#### [EXERCISE DIRECTIONS]
Repeat verbatim every line of the material, beginning at the line that holds "SmallCheck is effective" and ending at its last line.
(Beginning of RECORDS FOR THE EXERCISE)
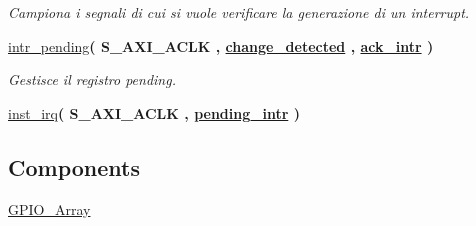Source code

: \begin{DoxyCompactItemize}
\begin{DoxyCompactList}\small\item\em Campiona i segnali di cui si vuole verificare la generazione di un interrupt. \end{DoxyCompactList}\item 
\hyperlink{classGPIO__v1__0__S00__AXI_1_1arch__imp_a72db935ad9e80a3434cfb113c364c329}{intr\+\_\+pending}{\bfseries  ( {\bfseries \textcolor{vhdlchar}{S\+\_\+\+A\+X\+I\+\_\+\+A\+C\+LK}\textcolor{vhdlchar}{ }} , {\bfseries {\bfseries \hyperlink{classGPIO__v1__0__S00__AXI_1_1arch__imp_aab51abc2eb680c6f972e0d63ab4fc591}{change\+\_\+detected}} \textcolor{vhdlchar}{ }} , {\bfseries {\bfseries \hyperlink{classGPIO__v1__0__S00__AXI_1_1arch__imp_a0d3233e5bd28024e266252af0b862923}{ack\+\_\+intr}} \textcolor{vhdlchar}{ }} )}
\begin{DoxyCompactList}\small\item\em Gestisce il registro pending. \end{DoxyCompactList}\item 
\hyperlink{classGPIO__v1__0__S00__AXI_1_1arch__imp_a48d068c63e454a766cd9703aff942fb6}{inst\+\_\+irq}{\bfseries  ( {\bfseries \textcolor{vhdlchar}{S\+\_\+\+A\+X\+I\+\_\+\+A\+C\+LK}\textcolor{vhdlchar}{ }} , {\bfseries {\bfseries \hyperlink{classGPIO__v1__0__S00__AXI_1_1arch__imp_a0bf0e620e2340340488f0616eae3242a}{pending\+\_\+intr}} \textcolor{vhdlchar}{ }} )}
\end{DoxyCompactItemize}
\subsection*{Components}
 \begin{DoxyCompactItemize}
\item 
\mbox{\label{classGPIO__v1__0__S00__AXI_1_1arch__imp_a7f7f55a1fb49e8857e13928560e7c192}} 
\hyperlink{classGPIO__v1__0__S00__AXI_1_1arch__imp_a7f7f55a1fb49e8857e13928560e7c192}{G\+P\+I\+O\+\_\+\+Array}  {\bfseries }  
\end{DoxyCompactItemize}
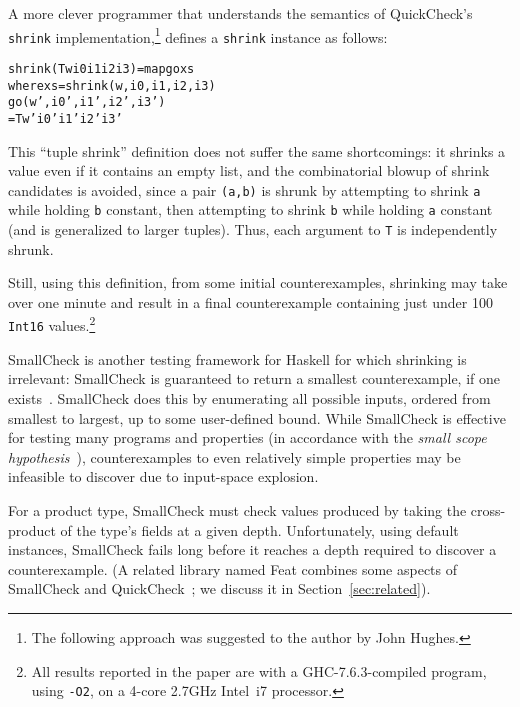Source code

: \documentclass{sigplanconf}
\newenvironment{code}{\begin{alltt}}{\end{alltt}}
\newcommand{\ttp}[1]{\texttt{#1}}
\begin{document}
A more clever programmer that understands the semantics of QuickCheck's
\ttp{shrink} implementation,\footnote{The following approach was suggested to
  the author by John Hughes.} defines a \ttp{shrink} instance as follows:
%
\begin{code}
shrink (T w i0 i1 i2 i3) = map go xs
  where xs = shrink (w, i0, i1, i2, i3)
        go (w', i0', i1', i2', i3')
           = T w' i0' i1' i2' i3'
\end{code}
%
\noindent
This ``tuple shrink'' definition does not suffer the same shortcomings: it
shrinks a value even if it contains an empty list, and the combinatorial blowup
of shrink candidates is avoided, since a pair \ttp{(a,b)} is shrunk by
attempting to shrink \ttp{a} while holding \ttp{b} constant, then attempting to
shrink \ttp{b} while holding \ttp{a} constant (and is generalized to larger
tuples).  Thus, each argument to \ttp{T} is independently shrunk.

Still, using this definition, from some initial counterexamples, shrinking may
take over one minute and result in a final counterexample containing just under
100 \ttp{Int16} values.\footnote{All results reported in the paper are with a
  GHC-7.6.3-compiled program, using \ttp{-O2}, on a 4-core 2.7GHz Intel~i7
  processor.}

SmallCheck is another testing framework for Haskell for which shrinking is
irrelevant: SmallCheck is guaranteed to return a smallest counterexample, if
one exists~\cite{sc}.  SmallCheck does this by enumerating all possible inputs,
ordered from smallest to largest, up to some user-defined bound.  While
SmallCheck is effective for testing many programs and properties (in accordance
with the \emph{small scope hypothesis}~\cite{jackson}), counterexamples to even
relatively simple properties may be infeasible to discover due to input-space
explosion.



For a product type, SmallCheck must check values produced by taking the
cross-product of the type's fields at a given depth.  Unfortunately, using
default instances, SmallCheck fails long before it reaches a depth required to
discover a counterexample.  (A related library named Feat combines some aspects
of SmallCheck and QuickCheck~\cite{feat}; we discuss it in
Section~\ref{sec:related}).
\end{document}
(End of RECORDS FOR THE EXERCISE)
#### [SOLUTION]
SmallCheck is effective for testing many programs and properties (in accordance
with the \emph{small scope hypothesis}~\cite{jackson}), counterexamples to even
relatively simple properties may be infeasible to discover due to input-space
explosion.



For a product type, SmallCheck must check values produced by taking the
cross-product of the type's fields at a given depth.  Unfortunately, using
default instances, SmallCheck fails long before it reaches a depth required to
discover a counterexample.  (A related library named Feat combines some aspects
of SmallCheck and QuickCheck~\cite{feat}; we discuss it in
Section~\ref{sec:related}).
\end{document}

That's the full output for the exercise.